Directions →
For each record below, give an exact transcription.

|---|

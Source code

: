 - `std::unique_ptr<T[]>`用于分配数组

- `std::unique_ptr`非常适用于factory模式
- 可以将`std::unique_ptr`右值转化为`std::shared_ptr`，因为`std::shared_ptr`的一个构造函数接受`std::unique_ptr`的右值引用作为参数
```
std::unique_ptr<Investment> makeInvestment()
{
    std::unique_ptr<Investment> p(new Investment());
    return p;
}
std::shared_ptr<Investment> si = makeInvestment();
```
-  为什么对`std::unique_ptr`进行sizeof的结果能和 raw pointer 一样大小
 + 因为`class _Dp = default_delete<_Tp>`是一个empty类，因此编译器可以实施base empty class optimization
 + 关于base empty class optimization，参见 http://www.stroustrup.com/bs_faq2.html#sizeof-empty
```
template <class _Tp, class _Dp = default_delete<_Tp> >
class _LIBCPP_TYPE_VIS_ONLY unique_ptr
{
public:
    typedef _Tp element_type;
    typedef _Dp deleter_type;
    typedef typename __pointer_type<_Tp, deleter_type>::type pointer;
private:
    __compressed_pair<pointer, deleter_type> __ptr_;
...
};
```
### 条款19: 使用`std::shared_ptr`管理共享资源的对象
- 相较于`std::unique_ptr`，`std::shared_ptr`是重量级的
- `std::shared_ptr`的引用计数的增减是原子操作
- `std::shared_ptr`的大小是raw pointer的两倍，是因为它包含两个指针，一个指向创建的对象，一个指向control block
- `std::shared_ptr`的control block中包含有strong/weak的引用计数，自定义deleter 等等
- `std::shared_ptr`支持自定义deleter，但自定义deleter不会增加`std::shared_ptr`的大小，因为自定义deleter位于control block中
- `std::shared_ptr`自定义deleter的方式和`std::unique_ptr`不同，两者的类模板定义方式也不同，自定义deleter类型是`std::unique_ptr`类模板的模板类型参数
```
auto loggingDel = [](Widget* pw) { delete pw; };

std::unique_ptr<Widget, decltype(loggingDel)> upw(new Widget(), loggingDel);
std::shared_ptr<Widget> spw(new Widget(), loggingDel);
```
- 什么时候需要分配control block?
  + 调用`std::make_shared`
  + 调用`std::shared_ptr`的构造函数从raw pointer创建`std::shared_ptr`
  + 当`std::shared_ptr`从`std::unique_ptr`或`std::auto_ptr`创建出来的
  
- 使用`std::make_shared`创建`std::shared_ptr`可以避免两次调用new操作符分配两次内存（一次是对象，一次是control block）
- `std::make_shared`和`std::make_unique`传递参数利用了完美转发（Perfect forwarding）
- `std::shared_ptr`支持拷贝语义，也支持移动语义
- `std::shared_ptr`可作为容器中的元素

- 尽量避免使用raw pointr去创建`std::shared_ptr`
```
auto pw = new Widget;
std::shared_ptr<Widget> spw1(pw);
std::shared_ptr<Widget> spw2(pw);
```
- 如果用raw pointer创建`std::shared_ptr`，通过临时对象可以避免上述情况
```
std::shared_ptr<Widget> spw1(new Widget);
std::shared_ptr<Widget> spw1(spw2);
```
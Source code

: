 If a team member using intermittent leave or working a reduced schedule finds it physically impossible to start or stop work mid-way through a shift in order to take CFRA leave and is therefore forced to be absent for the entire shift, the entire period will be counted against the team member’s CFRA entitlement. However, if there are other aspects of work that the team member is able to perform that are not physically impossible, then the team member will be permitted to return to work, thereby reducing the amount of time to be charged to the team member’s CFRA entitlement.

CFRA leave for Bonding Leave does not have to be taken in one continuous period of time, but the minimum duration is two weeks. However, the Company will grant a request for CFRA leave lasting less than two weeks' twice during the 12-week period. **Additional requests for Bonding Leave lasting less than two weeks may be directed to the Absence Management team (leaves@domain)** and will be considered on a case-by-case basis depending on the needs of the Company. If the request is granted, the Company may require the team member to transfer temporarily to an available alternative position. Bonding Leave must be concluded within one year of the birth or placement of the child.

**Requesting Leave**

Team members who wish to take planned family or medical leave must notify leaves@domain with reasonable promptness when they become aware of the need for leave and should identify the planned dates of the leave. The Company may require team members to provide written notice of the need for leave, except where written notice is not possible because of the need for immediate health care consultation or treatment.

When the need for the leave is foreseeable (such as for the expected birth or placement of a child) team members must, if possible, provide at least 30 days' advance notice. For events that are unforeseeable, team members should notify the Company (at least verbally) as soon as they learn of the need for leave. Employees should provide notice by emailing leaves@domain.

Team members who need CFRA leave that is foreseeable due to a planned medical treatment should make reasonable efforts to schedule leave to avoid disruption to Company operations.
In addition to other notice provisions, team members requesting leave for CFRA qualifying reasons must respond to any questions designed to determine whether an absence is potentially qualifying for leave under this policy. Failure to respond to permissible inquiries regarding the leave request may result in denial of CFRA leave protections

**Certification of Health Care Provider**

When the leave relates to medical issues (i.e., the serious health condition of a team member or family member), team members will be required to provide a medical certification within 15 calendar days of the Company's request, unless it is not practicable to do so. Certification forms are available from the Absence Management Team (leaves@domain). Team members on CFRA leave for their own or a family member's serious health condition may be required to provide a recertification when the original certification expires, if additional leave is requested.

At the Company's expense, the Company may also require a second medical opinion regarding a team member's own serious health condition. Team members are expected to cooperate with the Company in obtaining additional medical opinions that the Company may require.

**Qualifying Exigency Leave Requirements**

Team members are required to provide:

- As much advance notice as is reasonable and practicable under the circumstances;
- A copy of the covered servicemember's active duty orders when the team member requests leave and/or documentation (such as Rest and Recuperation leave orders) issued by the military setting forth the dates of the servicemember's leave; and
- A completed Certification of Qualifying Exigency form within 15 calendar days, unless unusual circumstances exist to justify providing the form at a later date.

|---|

Task answer →
Source code

: - `std::unique_ptr<T[]>`用于分配数组

- `std::unique_ptr`非常适用于factory模式
- 可以将`std::unique_ptr`右值转化为`std::shared_ptr`，因为`std::shared_ptr`的一个构造函数接受`std::unique_ptr`的右值引用作为参数
```
std::unique_ptr<Investment> makeInvestment()
{
    std::unique_ptr<Investment> p(new Investment());
    return p;
}
std::shared_ptr<Investment> si = makeInvestment();
```
-  为什么对`std::unique_ptr`进行sizeof的结果能和 raw pointer 一样大小
 + 因为`class _Dp = default_delete<_Tp>`是一个empty类，因此编译器可以实施base empty class optimization
 + 关于base empty class optimization，参见 http://www.stroustrup.com/bs_faq2.html#sizeof-empty
```
template <class _Tp, class _Dp = default_delete<_Tp> >
class _LIBCPP_TYPE_VIS_ONLY unique_ptr
{
public:
    typedef _Tp element_type;
    typedef _Dp deleter_type;
    typedef typename __pointer_type<_Tp, deleter_type>::type pointer;
private:
    __compressed_pair<pointer, deleter_type> __ptr_;
...
};
```
### 条款19: 使用`std::shared_ptr`管理共享资源的对象
- 相较于`std::unique_ptr`，`std::shared_ptr`是重量级的
- `std::shared_ptr`的引用计数的增减是原子操作
- `std::shared_ptr`的大小是raw pointer的两倍，是因为它包含两个指针，一个指向创建的对象，一个指向control block
- `std::shared_ptr`的control block中包含有strong/weak的引用计数，自定义deleter 等等
- `std::shared_ptr`支持自定义deleter，但自定义deleter不会增加`std::shared_ptr`的大小，因为自定义deleter位于control block中
- `std::shared_ptr`自定义deleter的方式和`std::unique_ptr`不同，两者的类模板定义方式也不同，自定义deleter类型是`std::unique_ptr`类模板的模板类型参数
```
auto loggingDel = [](Widget* pw) { delete pw; };

std::unique_ptr<Widget, decltype(loggingDel)> upw(new Widget(), loggingDel);
std::shared_ptr<Widget> spw(new Widget(), loggingDel);
```
- 什么时候需要分配control block?
  + 调用`std::make_shared`
  + 调用`std::shared_ptr`的构造函数从raw pointer创建`std::shared_ptr`
  + 当`std::shared_ptr`从`std::unique_ptr`或`std::auto_ptr`创建出来的
  
- 使用`std::make_shared`创建`std::shared_ptr`可以避免两次调用new操作符分配两次内存（一次是对象，一次是control block）
- `std::make_shared`和`std::make_unique`传递参数利用了完美转发（Perfect forwarding）
- `std::shared_ptr`支持拷贝语义，也支持移动语义
- `std::shared_ptr`可作为容器中的元素

- 尽量避免使用raw pointr去创建`std::shared_ptr`
```
auto pw = new Widget;
std::shared_ptr<Widget> spw1(pw);
std::shared_ptr<Widget> spw2(pw);
```
- 如果用raw pointer创建`std::shared_ptr`，通过临时对象可以避免上述情况
```
std::shared_ptr<Widget> spw1(new Widget);
std::shared_ptr<Widget> spw1(spw2);
```
Source code

: If a team member using intermittent leave or working a reduced schedule finds it physically impossible to start or stop work mid-way through a shift in order to take CFRA leave and is therefore forced to be absent for the entire shift, the entire period will be counted against the team member’s CFRA entitlement. However, if there are other aspects of work that the team member is able to perform that are not physically impossible, then the team member will be permitted to return to work, thereby reducing the amount of time to be charged to the team member’s CFRA entitlement.

CFRA leave for Bonding Leave does not have to be taken in one continuous period of time, but the minimum duration is two weeks. However, the Company will grant a request for CFRA leave lasting less than two weeks' twice during the 12-week period. **Additional requests for Bonding Leave lasting less than two weeks may be directed to the Absence Management team (leaves@domain)** and will be considered on a case-by-case basis depending on the needs of the Company. If the request is granted, the Company may require the team member to transfer temporarily to an available alternative position. Bonding Leave must be concluded within one year of the birth or placement of the child.

**Requesting Leave**

Team members who wish to take planned family or medical leave must notify leaves@domain with reasonable promptness when they become aware of the need for leave and should identify the planned dates of the leave. The Company may require team members to provide written notice of the need for leave, except where written notice is not possible because of the need for immediate health care consultation or treatment.

When the need for the leave is foreseeable (such as for the expected birth or placement of a child) team members must, if possible, provide at least 30 days' advance notice. For events that are unforeseeable, team members should notify the Company (at least verbally) as soon as they learn of the need for leave. Employees should provide notice by emailing leaves@domain.

Team members who need CFRA leave that is foreseeable due to a planned medical treatment should make reasonable efforts to schedule leave to avoid disruption to Company operations.
In addition to other notice provisions, team members requesting leave for CFRA qualifying reasons must respond to any questions designed to determine whether an absence is potentially qualifying for leave under this policy. Failure to respond to permissible inquiries regarding the leave request may result in denial of CFRA leave protections

**Certification of Health Care Provider**

When the leave relates to medical issues (i.e., the serious health condition of a team member or family member), team members will be required to provide a medical certification within 15 calendar days of the Company's request, unless it is not practicable to do so. Certification forms are available from the Absence Management Team (leaves@domain). Team members on CFRA leave for their own or a family member's serious health condition may be required to provide a recertification when the original certification expires, if additional leave is requested.

At the Company's expense, the Company may also require a second medical opinion regarding a team member's own serious health condition. Team members are expected to cooperate with the Company in obtaining additional medical opinions that the Company may require.

**Qualifying Exigency Leave Requirements**

Team members are required to provide:

- As much advance notice as is reasonable and practicable under the circumstances;
- A copy of the covered servicemember's active duty orders when the team member requests leave and/or documentation (such as Rest and Recuperation leave orders) issued by the military setting forth the dates of the servicemember's leave; and
- A completed Certification of Qualifying Exigency form within 15 calendar days, unless unusual circumstances exist to justify providing the form at a later date.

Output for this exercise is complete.